Topology optimization and its seductive biomorphic shapes are what many think of when they hear the word “optimization” in engineering design. But topology optimization is just one kind of structural optimization—and that, in turn, is only one of five broad classes of optimization technology available to engineers today. Equally if not more valuable, depending on the nature of the design problem, are parameter optimization, multidisciplinary optimization (MDO), multi-objective or Pareto optimization, and robustness-and-reliability optimization.

The power of all these numerical methods is their ability to rationally and rapidly search through design alternatives for the best possible design(s). Parameters in a design that can be varied to search for a “best” design are called design variables. Given these variables, design can be structured as a process of finding the minimum or maximum of some attribute, which is termed the objective function. For a design to be acceptable, it must also satisfy certain requirements, or design constraints. Optimization is the process of automatically changing the design variables to identify the minimum or maximum of the objective function while satisfying the design constraints.

Here’s how these methods work, and what kinds of problems they help engineers solve:

Structural optimization is optimization of a structure’s shape, size, topology, topometry or topography to satisfy operating limits imposed on the response of the structure, and by further limits on the values that the structural parameters can assume. Structural optimization methods apply optimization algorithms to solve structural problems by means of finite element analysis.

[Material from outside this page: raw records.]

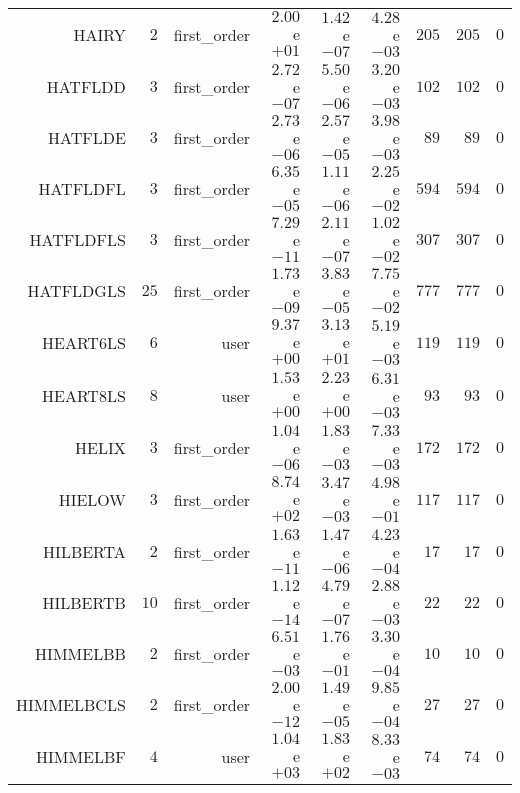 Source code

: \begin{longtable}{rrrrrrrrr}
HAIRY & \(     2\) & first\_order & \( 2.00\)e\(+01\) & \( 1.42\)e\(-07\) & \( 4.28\)e\(-03\) & \(   205\) & \(   205\) & \(     0\) \\
HATFLDD & \(     3\) & first\_order & \( 2.72\)e\(-07\) & \( 5.50\)e\(-06\) & \( 3.20\)e\(-03\) & \(   102\) & \(   102\) & \(     0\) \\
HATFLDE & \(     3\) & first\_order & \( 2.73\)e\(-06\) & \( 2.57\)e\(-05\) & \( 3.98\)e\(-03\) & \(    89\) & \(    89\) & \(     0\) \\
HATFLDFL & \(     3\) & first\_order & \( 6.35\)e\(-05\) & \( 1.11\)e\(-06\) & \( 2.25\)e\(-02\) & \(   594\) & \(   594\) & \(     0\) \\
HATFLDFLS & \(     3\) & first\_order & \( 7.29\)e\(-11\) & \( 2.11\)e\(-07\) & \( 1.02\)e\(-02\) & \(   307\) & \(   307\) & \(     0\) \\
HATFLDGLS & \(    25\) & first\_order & \( 1.73\)e\(-09\) & \( 3.83\)e\(-05\) & \( 7.75\)e\(-02\) & \(   777\) & \(   777\) & \(     0\) \\
HEART6LS & \(     6\) & user & \( 9.37\)e\(+00\) & \( 3.13\)e\(+01\) & \( 5.19\)e\(-03\) & \(   119\) & \(   119\) & \(     0\) \\
HEART8LS & \(     8\) & user & \( 1.53\)e\(+00\) & \( 2.23\)e\(+00\) & \( 6.31\)e\(-03\) & \(    93\) & \(    93\) & \(     0\) \\
HELIX & \(     3\) & first\_order & \( 1.04\)e\(-06\) & \( 1.83\)e\(-03\) & \( 7.33\)e\(-03\) & \(   172\) & \(   172\) & \(     0\) \\
HIELOW & \(     3\) & first\_order & \( 8.74\)e\(+02\) & \( 3.47\)e\(-03\) & \( 4.98\)e\(-01\) & \(   117\) & \(   117\) & \(     0\) \\
HILBERTA & \(     2\) & first\_order & \( 1.63\)e\(-11\) & \( 1.47\)e\(-06\) & \( 4.23\)e\(-04\) & \(    17\) & \(    17\) & \(     0\) \\
HILBERTB & \(    10\) & first\_order & \( 1.12\)e\(-14\) & \( 4.79\)e\(-07\) & \( 2.88\)e\(-03\) & \(    22\) & \(    22\) & \(     0\) \\
HIMMELBB & \(     2\) & first\_order & \( 6.51\)e\(-03\) & \( 1.76\)e\(-01\) & \( 3.30\)e\(-04\) & \(    10\) & \(    10\) & \(     0\) \\
HIMMELBCLS & \(     2\) & first\_order & \( 2.00\)e\(-12\) & \( 1.49\)e\(-05\) & \( 9.85\)e\(-04\) & \(    27\) & \(    27\) & \(     0\) \\
HIMMELBF & \(     4\) & user & \( 1.04\)e\(+03\) & \( 1.83\)e\(+02\) & \( 8.33\)e\(-03\) & \(    74\) & \(    74\) & \(     0\) \\

\end{longtable}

Shape optimization means optimizing structural shapes by adjusting the surface shape of a 2D or 3D solid to minimize volume while satisfying stress and displacement constraints (generically termed a cost functional).

Size optimization consists of modifying size-related properties of structural elements, such as shell thickness, beam cross-sectional properties, spring stiffness and mass, to solve the optimization problem.

Topology optimization denotes optimizing material layout within a given physical design volume, for a given set of loads and boundary conditions, so that the resulting layout meets prescribed performance targets. This is often used to identify a conceptual design that best meets specified design requirements, which is then refined for performance and manufacturability. It frequently yields biomorphic-appearing shapes best suited to additive manufacturing methods, before being modified for production by conventional subtractive manufacturing.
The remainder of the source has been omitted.